---------- Record set ----------
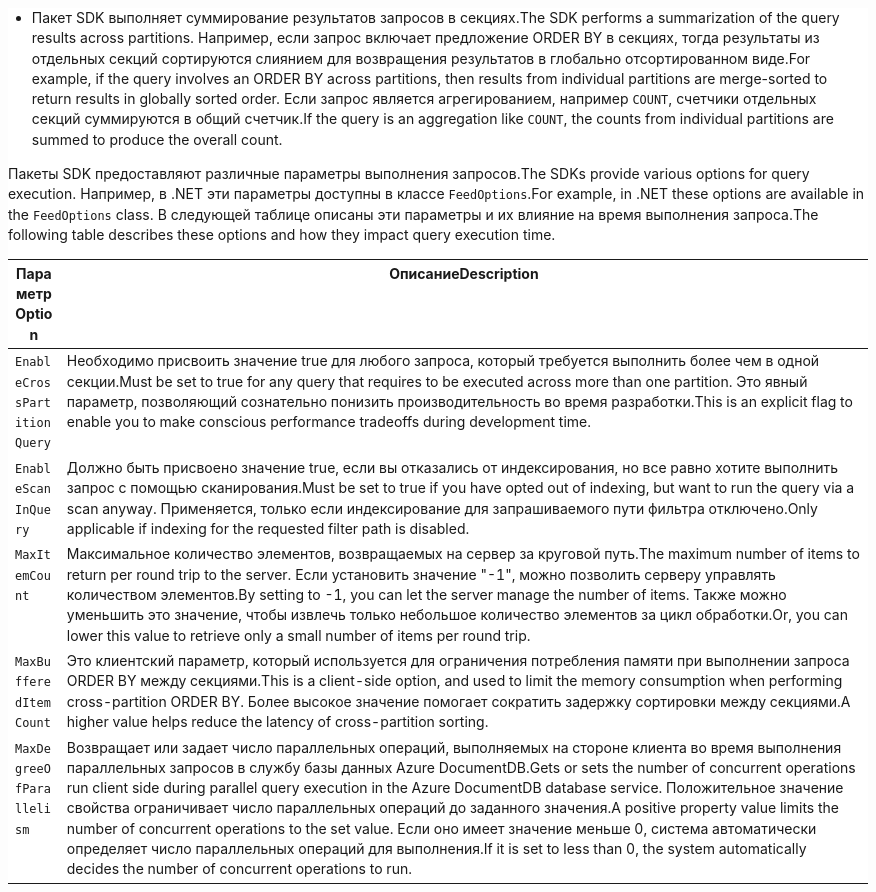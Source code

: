 * <span data-ttu-id="574d8-126">Пакет SDK выполняет суммирование результатов запросов в секциях.</span><span class="sxs-lookup"><span data-stu-id="574d8-126">The SDK performs a summarization of the query results across partitions.</span></span> <span data-ttu-id="574d8-127">Например, если запрос включает предложение ORDER BY в секциях, тогда результаты из отдельных секций сортируются слиянием для возвращения результатов в глобально отсортированном виде.</span><span class="sxs-lookup"><span data-stu-id="574d8-127">For example, if the query involves an ORDER BY across partitions, then results from individual partitions are merge-sorted to return results in globally sorted order.</span></span> <span data-ttu-id="574d8-128">Если запрос является агрегированием, например `COUNT`, счетчики отдельных секций суммируются в общий счетчик.</span><span class="sxs-lookup"><span data-stu-id="574d8-128">If the query is an aggregation like `COUNT`, the counts from individual partitions are summed to produce the overall count.</span></span>

<span data-ttu-id="574d8-129">Пакеты SDK предоставляют различные параметры выполнения запросов.</span><span class="sxs-lookup"><span data-stu-id="574d8-129">The SDKs provide various options for query execution.</span></span> <span data-ttu-id="574d8-130">Например, в .NET эти параметры доступны в классе `FeedOptions`.</span><span class="sxs-lookup"><span data-stu-id="574d8-130">For example, in .NET these options are available in the `FeedOptions` class.</span></span> <span data-ttu-id="574d8-131">В следующей таблице описаны эти параметры и их влияние на время выполнения запроса.</span><span class="sxs-lookup"><span data-stu-id="574d8-131">The following table describes these options and how they impact query execution time.</span></span> 

| <span data-ttu-id="574d8-132">Параметр</span><span class="sxs-lookup"><span data-stu-id="574d8-132">Option</span></span> | <span data-ttu-id="574d8-133">Описание</span><span class="sxs-lookup"><span data-stu-id="574d8-133">Description</span></span> |
| ------ | ----------- |
| `EnableCrossPartitionQuery` | <span data-ttu-id="574d8-134">Необходимо присвоить значение true для любого запроса, который требуется выполнить более чем в одной секции.</span><span class="sxs-lookup"><span data-stu-id="574d8-134">Must be set to true for any query that requires to be executed across more than one partition.</span></span> <span data-ttu-id="574d8-135">Это явный параметр, позволяющий сознательно понизить производительность во время разработки.</span><span class="sxs-lookup"><span data-stu-id="574d8-135">This is an explicit flag to enable you to make conscious performance tradeoffs during development time.</span></span> |
| `EnableScanInQuery` | <span data-ttu-id="574d8-136">Должно быть присвоено значение true, если вы отказались от индексирования, но все равно хотите выполнить запрос с помощью сканирования.</span><span class="sxs-lookup"><span data-stu-id="574d8-136">Must be set to true if you have opted out of indexing, but want to run the query via a scan anyway.</span></span> <span data-ttu-id="574d8-137">Применяется, только если индексирование для запрашиваемого пути фильтра отключено.</span><span class="sxs-lookup"><span data-stu-id="574d8-137">Only applicable if indexing for the requested filter path is disabled.</span></span> | 
| `MaxItemCount` | <span data-ttu-id="574d8-138">Максимальное количество элементов, возвращаемых на сервер за круговой путь.</span><span class="sxs-lookup"><span data-stu-id="574d8-138">The maximum number of items to return per round trip to the server.</span></span> <span data-ttu-id="574d8-139">Если установить значение "-1", можно позволить серверу управлять количеством элементов.</span><span class="sxs-lookup"><span data-stu-id="574d8-139">By setting to -1, you can let the server manage the number of items.</span></span> <span data-ttu-id="574d8-140">Также можно уменьшить это значение, чтобы извлечь только небольшое количество элементов за цикл обработки.</span><span class="sxs-lookup"><span data-stu-id="574d8-140">Or, you can lower this value to retrieve only a small number of items per round trip.</span></span> 
| `MaxBufferedItemCount` | <span data-ttu-id="574d8-141">Это клиентский параметр, который используется для ограничения потребления памяти при выполнении запроса ORDER BY между секциями.</span><span class="sxs-lookup"><span data-stu-id="574d8-141">This is a client-side option, and used to limit the memory consumption when performing cross-partition ORDER BY.</span></span> <span data-ttu-id="574d8-142">Более высокое значение помогает сократить задержку сортировки между секциями.</span><span class="sxs-lookup"><span data-stu-id="574d8-142">A higher value helps reduce the latency of cross-partition sorting.</span></span> |
| `MaxDegreeOfParallelism` | <span data-ttu-id="574d8-143">Возвращает или задает число параллельных операций, выполняемых на стороне клиента во время выполнения параллельных запросов в службу базы данных Azure DocumentDB.</span><span class="sxs-lookup"><span data-stu-id="574d8-143">Gets or sets the number of concurrent operations run client side during parallel query execution in the Azure DocumentDB database service.</span></span> <span data-ttu-id="574d8-144">Положительное значение свойства ограничивает число параллельных операций до заданного значения.</span><span class="sxs-lookup"><span data-stu-id="574d8-144">A positive property value limits the number of concurrent operations to the set value.</span></span> <span data-ttu-id="574d8-145">Если оно имеет значение меньше 0, система автоматически определяет число параллельных операций для выполнения.</span><span class="sxs-lookup"><span data-stu-id="574d8-145">If it is set to less than 0, the system automatically decides the number of concurrent operations to run.</span></span> |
----------
→ Exercise goal: Each line from the material above that mentions the word "time" needs to be copied.

→ Response area:
<span data-ttu-id="574d8-129">Пакеты SDK предоставляют различные параметры выполнения запросов.</span><span class="sxs-lookup"><span data-stu-id="574d8-129">The SDKs provide various options for query execution.</span></span> <span data-ttu-id="574d8-130">Например, в .NET эти параметры доступны в классе `FeedOptions`.</span><span class="sxs-lookup"><span data-stu-id="574d8-130">For example, in .NET these options are available in the `FeedOptions` class.</span></span> <span data-ttu-id="574d8-131">В следующей таблице описаны эти параметры и их влияние на время выполнения запроса.</span><span class="sxs-lookup"><span data-stu-id="574d8-131">The following table describes these options and how they impact query execution time.</span></span> 
| `EnableCrossPartitionQuery` | <span data-ttu-id="574d8-134">Необходимо присвоить значение true для любого запроса, который требуется выполнить более чем в одной секции.</span><span class="sxs-lookup"><span data-stu-id="574d8-134">Must be set to true for any query that requires to be executed across more than one partition.</span></span> <span data-ttu-id="574d8-135">Это явный параметр, позволяющий сознательно понизить производительность во время разработки.</span><span class="sxs-lookup"><span data-stu-id="574d8-135">This is an explicit flag to enable you to make conscious performance tradeoffs during development time.</span></span> |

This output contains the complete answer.